[The task] Return the listing below exactly, with the pictures dropped.

[Data extract]
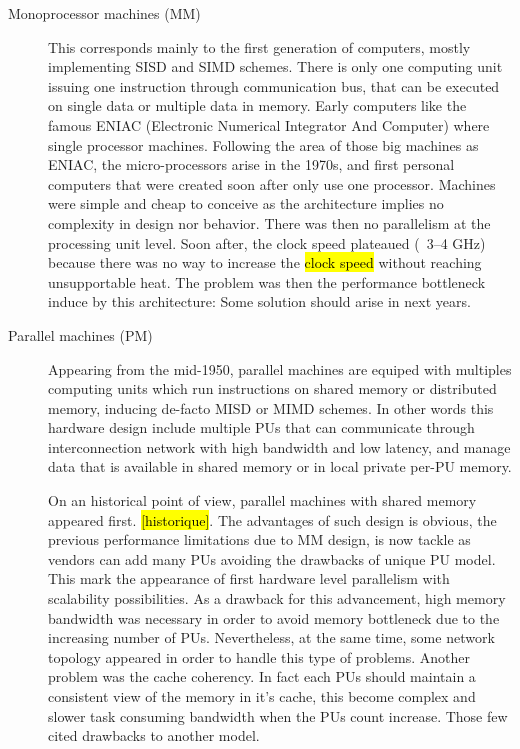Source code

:\begin{description}

\item[Monoprocessor machines (MM)] This corresponds mainly to the first generation of computers, mostly implementing SISD and SIMD schemes. There is only one computing unit issuing one instruction through communication bus, that can be executed on single data or multiple data in memory. Early computers like the famous ENIAC (Electronic Numerical Integrator And Computer) where single processor machines. Following the area of those big machines as ENIAC, the micro-processors arise in the 1970s, and first personal computers that were created soon after only use one processor. Machines were simple and cheap to conceive as the architecture implies no complexity in design nor behavior. There was then no parallelism at the processing unit level. Soon after, the clock speed plateaued (~3–4 GHz) because there was no way to increase the \hl{clock speed} without reaching unsupportable heat. The problem was then the performance bottleneck induce by this architecture: Some solution should arise in next years. 

\item [Parallel machines (PM)] Appearing from the mid-1950, parallel machines are equiped with multiples computing units which run instructions on shared memory or distributed memory, inducing de-facto MISD or MIMD schemes. In other words this hardware design include multiple PUs that can communicate through interconnection network with high bandwidth and low latency, and manage data that is available in shared memory or in local private per-PU memory.

On an historical point of view, parallel machines with shared memory appeared first. \hl{[historique]}. The advantages of such design is obvious, the previous performance limitations due to MM design, is now tackle as vendors can add many PUs avoiding the drawbacks of unique PU model. This mark the appearance of first hardware level parallelism with scalability possibilities. As a drawback for this advancement, high memory bandwidth was necessary in order to avoid memory bottleneck due to the increasing number of PUs. Nevertheless, at the same time, some network topology appeared in order to handle this type of problems. Another problem was the cache coherency. In fact each PUs should maintain a consistent view of the memory in it's cache, this become complex and slower task consuming bandwidth when the PUs count increase. Those few cited drawbacks to another model.


\end{description}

[Exercise response]
Source code

:\begin{description}

\item[Monoprocessor machines (MM)] This corresponds mainly to the first generation of computers, mostly implementing SISD and SIMD schemes. There is only one computing unit issuing one instruction through communication bus, that can be executed on single data or multiple data in memory. Early computers like the famous ENIAC (Electronic Numerical Integrator And Computer) where single processor machines. Following the area of those big machines as ENIAC, the micro-processors arise in the 1970s, and first personal computers that were created soon after only use one processor. Machines were simple and cheap to conceive as the architecture implies no complexity in design nor behavior. There was then no parallelism at the processing unit level. Soon after, the clock speed plateaued (~3–4 GHz) because there was no way to increase the \hl{clock speed} without reaching unsupportable heat. The problem was then the performance bottleneck induce by this architecture: Some solution should arise in next years. 

\item [Parallel machines (PM)] Appearing from the mid-1950, parallel machines are equiped with multiples computing units which run instructions on shared memory or distributed memory, inducing de-facto MISD or MIMD schemes. In other words this hardware design include multiple PUs that can communicate through interconnection network with high bandwidth and low latency, and manage data that is available in shared memory or in local private per-PU memory.

On an historical point of view, parallel machines with shared memory appeared first. \hl{[historique]}. The advantages of such design is obvious, the previous performance limitations due to MM design, is now tackle as vendors can add many PUs avoiding the drawbacks of unique PU model. This mark the appearance of first hardware level parallelism with scalability possibilities. As a drawback for this advancement, high memory bandwidth was necessary in order to avoid memory bottleneck due to the increasing number of PUs. Nevertheless, at the same time, some network topology appeared in order to handle this type of problems. Another problem was the cache coherency. In fact each PUs should maintain a consistent view of the memory in it's cache, this become complex and slower task consuming bandwidth when the PUs count increase. Those few cited drawbacks to another model.


\end{description}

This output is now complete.